Pfeiffer-Kaushik, Emily R. published the artcileElectrophysiological characterization of drug response in hSC-derived cardiomyocytes using voltage-sensitive optical platforms, Quality Control of 21829-25-4, the main research area is arrhythmia cardiomyocyte nifedipine mexiletine voltage sensitive optical sensor; Action potential; Cardiac electrophysiology; Comprehensive in vitro proarrhythmia assay (CiPA); ICH S7B; Methods; Safety pharmacology; Stem cell-derived cardiomyocyte; Torsades de pointes (TdP) arrhythmia; Voltage-sensitive optical sensors; hERG.

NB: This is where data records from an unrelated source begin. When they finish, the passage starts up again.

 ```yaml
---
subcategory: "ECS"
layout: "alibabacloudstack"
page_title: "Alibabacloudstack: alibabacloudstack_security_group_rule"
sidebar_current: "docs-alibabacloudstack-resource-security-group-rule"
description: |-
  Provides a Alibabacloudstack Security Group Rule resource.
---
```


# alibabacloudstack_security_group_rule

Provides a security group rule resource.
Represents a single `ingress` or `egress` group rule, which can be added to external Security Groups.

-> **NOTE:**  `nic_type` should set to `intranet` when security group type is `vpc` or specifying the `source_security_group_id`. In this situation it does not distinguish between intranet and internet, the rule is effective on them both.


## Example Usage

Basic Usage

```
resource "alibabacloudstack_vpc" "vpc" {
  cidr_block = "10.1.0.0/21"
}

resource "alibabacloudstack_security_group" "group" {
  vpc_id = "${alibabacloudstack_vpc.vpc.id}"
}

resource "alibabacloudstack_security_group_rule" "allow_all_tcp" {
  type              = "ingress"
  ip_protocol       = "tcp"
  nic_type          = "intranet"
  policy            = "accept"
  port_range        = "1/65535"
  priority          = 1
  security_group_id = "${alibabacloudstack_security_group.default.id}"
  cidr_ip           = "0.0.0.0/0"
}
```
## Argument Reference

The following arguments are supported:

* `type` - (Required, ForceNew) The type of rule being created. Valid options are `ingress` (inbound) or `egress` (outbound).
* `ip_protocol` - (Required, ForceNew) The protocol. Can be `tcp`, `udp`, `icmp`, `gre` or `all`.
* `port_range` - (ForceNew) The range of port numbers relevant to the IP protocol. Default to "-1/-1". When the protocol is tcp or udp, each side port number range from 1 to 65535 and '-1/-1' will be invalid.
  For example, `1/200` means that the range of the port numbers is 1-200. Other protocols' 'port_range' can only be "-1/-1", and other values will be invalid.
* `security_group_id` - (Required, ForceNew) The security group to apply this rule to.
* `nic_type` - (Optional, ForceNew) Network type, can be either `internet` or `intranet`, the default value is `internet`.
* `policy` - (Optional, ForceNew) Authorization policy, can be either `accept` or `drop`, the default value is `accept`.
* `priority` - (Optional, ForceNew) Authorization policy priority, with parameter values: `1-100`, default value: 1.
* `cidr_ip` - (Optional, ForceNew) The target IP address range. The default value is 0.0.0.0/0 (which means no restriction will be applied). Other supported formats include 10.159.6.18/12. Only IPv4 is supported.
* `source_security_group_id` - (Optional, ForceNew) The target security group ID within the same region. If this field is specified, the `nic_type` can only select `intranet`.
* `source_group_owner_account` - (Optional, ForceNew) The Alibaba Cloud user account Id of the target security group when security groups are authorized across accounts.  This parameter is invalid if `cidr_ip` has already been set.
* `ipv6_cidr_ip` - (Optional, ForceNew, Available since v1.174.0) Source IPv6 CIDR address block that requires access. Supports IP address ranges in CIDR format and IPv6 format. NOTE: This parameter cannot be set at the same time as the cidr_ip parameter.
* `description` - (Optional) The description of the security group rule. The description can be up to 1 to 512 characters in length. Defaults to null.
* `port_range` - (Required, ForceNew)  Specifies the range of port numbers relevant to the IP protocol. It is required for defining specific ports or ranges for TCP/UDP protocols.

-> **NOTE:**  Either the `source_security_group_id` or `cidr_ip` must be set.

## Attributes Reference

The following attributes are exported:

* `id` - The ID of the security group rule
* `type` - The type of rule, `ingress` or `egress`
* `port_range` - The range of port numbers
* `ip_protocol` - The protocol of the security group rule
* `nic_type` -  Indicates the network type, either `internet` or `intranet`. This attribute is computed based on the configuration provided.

Voltage-sensitive optical (VSO) sensors offer a minimally invasive method to study the time course of repolarization of the cardiac action potential (AP). This Comprehensive in vitro Proarrhythmia Assay (CiPA) cross-platform study investigates protocol design and measurement variability of VSO sensors for preclin. cardiac electrophysiol. assays. Three com. and one academic laboratory completed a limited study of the effects of 8 blinded compounds on the electrophysiol. of 2 com. lines of human induced pluripotent stem-cell derived cardiomyocytes (hSC-CMs). Acquisition technologies included CMOS camera and photometry; fluorescent voltage sensors included di-4-ANEPPS, FluoVolt and genetically encoded QuasAr2. The exptl. protocol was standardized with respect to cell lines, plating and maintenance media, blinded compounds, and action potential parameters measured. Serum-free media was used to study the action of drugs, but the exact composition and the protocols for cell preparation and drug additions varied among sites. Baseline AP waveforms differed across platforms and between cell types. Despite these differences, the relative responses to four selective ion channel blockers (E-4031, nifedipine, mexiletine, and JNJ 303 blocking IKr, ICaL, INa, and IKs, resp.) were similar across all platforms and cell lines although the absolute changes differed. Similarly, four mixed ion channel blockers (flecainide, moxifloxacin, quinidine, and ranolazine) had comparable effects in all platforms. Differences in repolarization time course and response to drugs could be attributed to cell type and exptl. method differences such as composition of the assay media, stimulated vs. spontaneous activity, and single vs. cumulative compound addition In conclusion, VSOs represent a powerful and appropriate method to assess the electrophysiol. effects of drugs on iPSC-CMs for the evaluation of proarrhythmic risk. Protocol considerations and recommendations are provided toward standardizing conditions to reduce variability of baseline AP waveform characteristics and drug responses.
Journal of Pharmacological and Toxicological Methods published new progress about Action potential. 21829-25-4 belongs to class pyridine-derivatives, name is Dimethyl 2,6-dimethyl-4-(2-nitrophenyl)-1,4-dihydropyridine-3,5-dicarboxylate, and the molecular formula is C17H18N2O6, Quality Control of 21829-25-4.